L’Arabe du futur de Riad Sattouf
Evénement BD de la semaine dernière : s’achevait avec un sixième tome la série autobiographique de Riad Sattouf “l’Arabe du futur“. J’ai tardivement découvert les aventures de la famille Sattouf au moment de la sortie du quatrième épisode et ai immédiatement accroché. On suit l’itinéraire chahuté, trimballé de cette famille franco-syrienne entre Libye, Syrie et Bretagne. Ce décor interculturel est la toile de fond des rapports tumultueux entre les parents de l’auteur, l’agrandissement de la fratrie dont il est l’aîné, son expérience de la singularité au milieu d’autres qui ne sont pas comme lui.

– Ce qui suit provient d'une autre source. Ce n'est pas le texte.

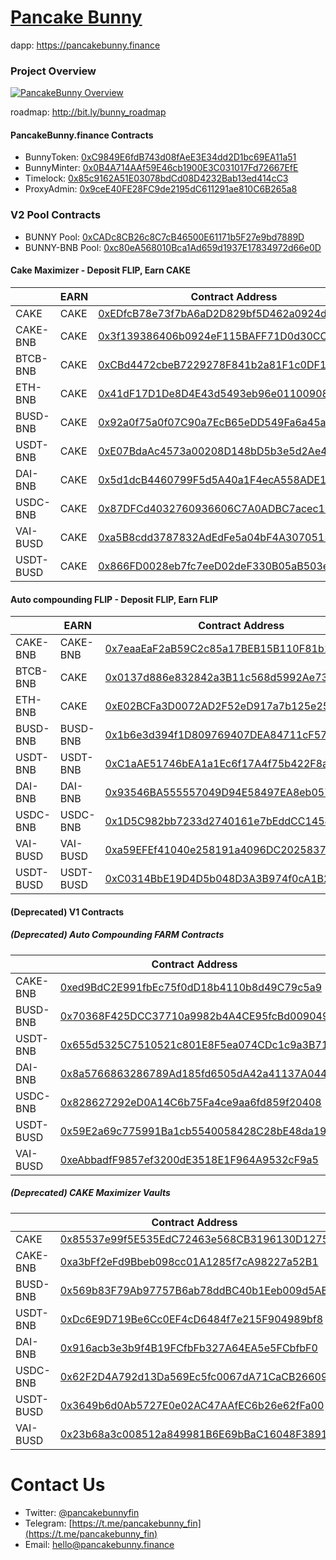 # [Pancake Bunny](https://pancakebunny.finance)
dapp: https://pancakebunny.finance

### Project Overview  
[![PancakeBunny Overview](http://img.youtube.com/vi/xPUI9Eku4pE/default.jpg)](https://youtu.be/xPUI9Eku4pE)

roadmap: http://bit.ly/bunny_roadmap

#### PancakeBunny.finance Contracts
- BunnyToken: [0xC9849E6fdB743d08fAeE3E34dd2D1bc69EA11a51](https://bscscan.com/address/0xC9849E6fdB743d08fAeE3E34dd2D1bc69EA11a51)
- BunnyMinter: [0x0B4A714AAf59E46cb1900E3C031017Fd72667EfE](https://bscscan.com/address/0x0B4A714AAf59E46cb1900E3C031017Fd72667EfE) 
- Timelock: [0x85c9162A51E03078bdCd08D4232Bab13ed414cC3](https://bscscan.com/address/0x85c9162A51E03078bdCd08D4232Bab13ed414cC3)
- ProxyAdmin: [0x9ceE40FE28FC9de2195dC611291ae810C6B265a8](https://bscscan.com/address/0x9ceE40FE28FC9de2195dC611291ae810C6B265a8)

### V2 Pool Contracts
- BUNNY Pool: [0xCADc8CB26c8C7cB46500E61171b5F27e9bd7889D](https://bscscan.com/address/0xCADc8CB26c8C7cB46500E61171b5F27e9bd7889D)
- BUNNY-BNB Pool: [0xc80eA568010Bca1Ad659d1937E17834972d66e0D](https://bscscan.com/address/0xc80eA568010Bca1Ad659d1937E17834972d66e0D)

#### Cake Maximizer - Deposit FLIP, Earn CAKE
|     | EARN |     Contract Address |
|------|-----|--------------|
| CAKE | CAKE | [0xEDfcB78e73f7bA6aD2D829bf5D462a0924da28eD](https://bscscan.com/address/0xEDfcB78e73f7bA6aD2D829bf5D462a0924da28eD)|
| CAKE-BNB | CAKE | [0x3f139386406b0924eF115BAFF71D0d30CC090Bd5](https://bscscan.com/address/0x3f139386406b0924eF115BAFF71D0d30CC090Bd5)|
| BTCB-BNB | CAKE | [0xCBd4472cbeB7229278F841b2a81F1c0DF1AD0058](https://bscscan.com/address/0xCBd4472cbeB7229278F841b2a81F1c0DF1AD0058)|
| ETH-BNB | CAKE | [0x41dF17D1De8D4E43d5493eb96e01100908FCcc4f](https://bscscan.com/address/0x41dF17D1De8D4E43d5493eb96e01100908FCcc4f)|
| BUSD-BNB | CAKE | [0x92a0f75a0f07C90a7EcB65eDD549Fa6a45a4975C](https://bscscan.com/address/0x92a0f75a0f07C90a7EcB65eDD549Fa6a45a4975C)|
| USDT-BNB | CAKE | [0xE07BdaAc4573a00208D148bD5b3e5d2Ae4Ebd0Cc](https://bscscan.com/address/0xE07BdaAc4573a00208D148bD5b3e5d2Ae4Ebd0Cc)|
| DAI-BNB | CAKE | [0x5d1dcB4460799F5d5A40a1F4ecA558ADE1c56831](https://bscscan.com/address/0x5d1dcB4460799F5d5A40a1F4ecA558ADE1c56831)|
| USDC-BNB | CAKE | [0x87DFCd4032760936606C7A0ADBC7acec1885293F](https://bscscan.com/address/0x87DFCd4032760936606C7A0ADBC7acec1885293F)|
| VAI-BUSD | CAKE | [0xa5B8cdd3787832AdEdFe5a04bF4A307051538FF2](https://bscscan.com/address/0xa5B8cdd3787832AdEdFe5a04bF4A307051538FF2)|
| USDT-BUSD | CAKE | [0x866FD0028eb7fc7eeD02deF330B05aB503e199d4](https://bscscan.com/address/0x866FD0028eb7fc7eeD02deF330B05aB503e199d4)|

#### Auto compounding FLIP - Deposit FLIP, Earn FLIP
|     | EARN |     Contract Address |
|------|-----|--------------|
| CAKE-BNB | CAKE-BNB | [0x7eaaEaF2aB59C2c85a17BEB15B110F81b192e98a](https://bscscan.com/address/0x7eaaEaF2aB59C2c85a17BEB15B110F81b192e98a)|
| BTCB-BNB | CAKE | [0x0137d886e832842a3B11c568d5992Ae73f7A792e](https://bscscan.com/address/0x0137d886e832842a3B11c568d5992Ae73f7A792e)|
| ETH-BNB | CAKE | [0xE02BCFa3D0072AD2F52eD917a7b125e257c26032](https://bscscan.com/address/0xE02BCFa3D0072AD2F52eD917a7b125e257c26032)|
| BUSD-BNB | BUSD-BNB | [0x1b6e3d394f1D809769407DEA84711cF57e507B99](https://bscscan.com/address/0x1b6e3d394f1D809769407DEA84711cF57e507B99)|
| USDT-BNB | USDT-BNB | [0xC1aAE51746bEA1a1Ec6f17A4f75b422F8a656ee6](https://bscscan.com/address/0xC1aAE51746bEA1a1Ec6f17A4f75b422F8a656ee6)|
| DAI-BNB | DAI-BNB | [0x93546BA555557049D94E58497EA8eb057a3df939](https://bscscan.com/address/0x93546BA555557049D94E58497EA8eb057a3df939)|
| USDC-BNB | USDC-BNB | [0x1D5C982bb7233d2740161e7bEddCC14548C71186](https://bscscan.com/address/0x1D5C982bb7233d2740161e7bEddCC14548C71186)|
| VAI-BUSD | VAI-BUSD | [0xa59EFEf41040e258191a4096DC202583765a43E7](https://bscscan.com/address/0xa59EFEf41040e258191a4096DC202583765a43E7)|
| USDT-BUSD | USDT-BUSD | [0xC0314BbE19D4D5b048D3A3B974f0cA1B2cEE5eF3](https://bscscan.com/address/0xC0314BbE19D4D5b048D3A3B974f0cA1B2cEE5eF3)|


#### (Deprecated) V1 Contracts
##### (Deprecated) Auto Compounding FARM Contracts 
|     |      Contract Address |
|-----------|--------------|
| CAKE-BNB | [0xed9BdC2E991fbEc75f0dD18b4110b8d49C79c5a9](https://bscscan.com/address/0xed9BdC2E991fbEc75f0dD18b4110b8d49C79c5a9)|
| BUSD-BNB | [0x70368F425DCC37710a9982b4A4CE95fcBd009049](https://bscscan.com/address/0x70368F425DCC37710a9982b4A4CE95fcBd009049)|
| USDT-BNB | [0x655d5325C7510521c801E8F5ea074CDc1c9a3B71](https://bscscan.com/address/0x655d5325C7510521c801E8F5ea074CDc1c9a3B71)|
| DAI-BNB | [0x8a5766863286789Ad185fd6505dA42a41137A044](https://bscscan.com/address/0x8a5766863286789Ad185fd6505dA42a41137A044)|
| USDC-BNB | [0x828627292eD0A14C6b75Fa4ce9aa6fd859f20408](https://bscscan.com/address/0x828627292eD0A14C6b75Fa4ce9aa6fd859f20408)|
| USDT-BUSD | [0x59E2a69c775991Ba1cb5540058428C28bE48da19](https://bscscan.com/address/0x59E2a69c775991Ba1cb5540058428C28bE48da19)|
| VAI-BUSD | [0xeAbbadfF9857ef3200dE3518E1F964A9532cF9a5](https://bscscan.com/address/0xeAbbadfF9857ef3200dE3518E1F964A9532cF9a5)|

##### (Deprecated) CAKE Maximizer Vaults 
|     |      Contract Address |
|-----------|--------------|
| CAKE | [0x85537e99f5E535EdC72463e568CB3196130D1275](https://bscscan.com/address/0x85537e99f5E535EdC72463e568CB3196130D1275)|
| CAKE-BNB | [0xa3bFf2eFd9Bbeb098cc01A1285f7cA98227a52B1](https://bscscan.com/address/0xa3bFf2eFd9Bbeb098cc01A1285f7cA98227a52B1)|
| BUSD-BNB | [0x569b83F79Ab97757B6ab78ddBC40b1Eeb009d5AB](https://bscscan.com/address/0x569b83F79Ab97757B6ab78ddBC40b1Eeb009d5AB)|
| USDT-BNB | [0xDc6E9D719Be6Cc0EF4cD6484f7e215F904989bf8](https://bscscan.com/address/0xDc6E9D719Be6Cc0EF4cD6484f7e215F904989bf8)|
| DAI-BNB | [0x916acb3e3b9f4B19FCfbFb327A64EA5e5FCbfbF0](https://bscscan.com/address/0x916acb3e3b9f4B19FCfbFb327A64EA5e5FCbfbF0)|
| USDC-BNB | [0x62F2D4A792d13Da569Ec5fc0067dA71CaCB26609](https://bscscan.com/address/0x62F2D4A792d13Da569Ec5fc0067dA71CaCB26609)|
| USDT-BUSD | [0x3649b6d0Ab5727E0e02AC47AAfEC6b26e62fFa00](https://bscscan.com/address/0x3649b6d0Ab5727E0e02AC47AAfEC6b26e62fFa00)|
| VAI-BUSD | [0x23b68a3c008512a849981B6E69bBaC16048F3891](https://bscscan.com/address/0x23b68a3c008512a849981B6E69bBaC16048F3891)|

# Contact Us
- Twitter: [@pancakebunnyfin](https://twitter.com/pancakebunnyfin)
- Telegram: [https://t.me/pancakebunny_fin](https://t.me/pancakebunny_fin)
- Email: [hello@pancakebunny.finance](mailto:hello@pancakebunny.finance)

Trop blond et doux pour être arabe avec ses cousins de Syrie, trop handicapé patronymique pour être français à l’école à Rennes : Riad Sattouf partage l’histoire d’une déchirure que seule l’avancée en âge et un travail d’introspection vont parvenir à cicatriser. Déchirure culturelle, déchirure familiale, déchirure psychologique, coincé entre d’une part la culpabilité provoquée par l’impuissance à endiguer l’échec désastreux du couple formé par ses parents et d’autre part une vie qui avance, se fait, avec un talent pour le dessin, une envie d’aller dans cette direction, un succès à bâtir.
Au fur et à mesure des tomes de la série, le ton évolue. L’humour des débuts retraçant l’enfance, grinçant sur le chaos du temps passé au Moyen Orient, devient observation douce amère à mesure que le personnage de Riad grandit. Tout cela est raconté avec ce style si particulier de Riad Sattouf, que l’on retrouve dans les Cahiers d’Esther : personnages, lieux et couleurs simples, volontiers complétés de didascalies fléchées, terriblement efficaces pour aller à l’essentiel du propos, mettre des émotions en évidence, rendre comique par un contrast forcé le délabrement et le grégaire des scènes en Libye et en Syrie, la drôle de fragilité de la vieillesse des grands-parents…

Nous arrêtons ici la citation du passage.